---------- Data to examine
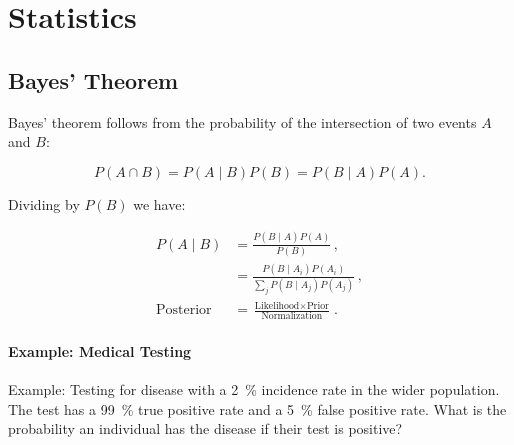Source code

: \chapter{Statistics}
\label{chap:stats}

\section{Bayes' Theorem}
\label{stats:Bayes}

Bayes' theorem follows from the probability of the intersection of two events $A$ and $B$:

\begin{equation}\label{eq:stats:intersection}
P\left(A \cap B\right) = P\left(A \mid B\right) P\left(B\right) = P\left(B \mid A\right) P\left(A\right).
\end{equation}

\noindent Dividing by $P\left(B\right)$ we have:

\begin{equation}\label{eq:stats:Bayes}
\begin{split}
P\left(A \mid B\right) &= \frac{P\left(B \mid A\right) P\left(A\right)}{P\left(B\right)}\,, \\
&= \frac{P\left(B \mid A_{i}\right) P\left(A_{i}\right)}{\sum_{j} P\left(B \mid A_{j}\right)P\left(A_{j}\right)}\,, \\
\text{Posterior} &= \frac{\text{Likelihood} \times \text{Prior}}{\text{Normalization}}\,.
\end{split}
\end{equation}

\subsubsection{Example: Medical Testing}
\label{stats:Bayes:medical_test}

Example: Testing for disease with a \SI{2}{\percent} incidence rate in the wider population.
The test has a \SI{99}{\percent} true positive rate and a \SI{5}{\percent} false positive rate.
What is the probability an individual has the disease if their test is positive?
--------------------
▸ **Your goal**: Every line above that holds the string "percent" should be returned.

▸ **Exercise result**:
Example: Testing for disease with a \SI{2}{\percent} incidence rate in the wider population.
The test has a \SI{99}{\percent} true positive rate and a \SI{5}{\percent} false positive rate.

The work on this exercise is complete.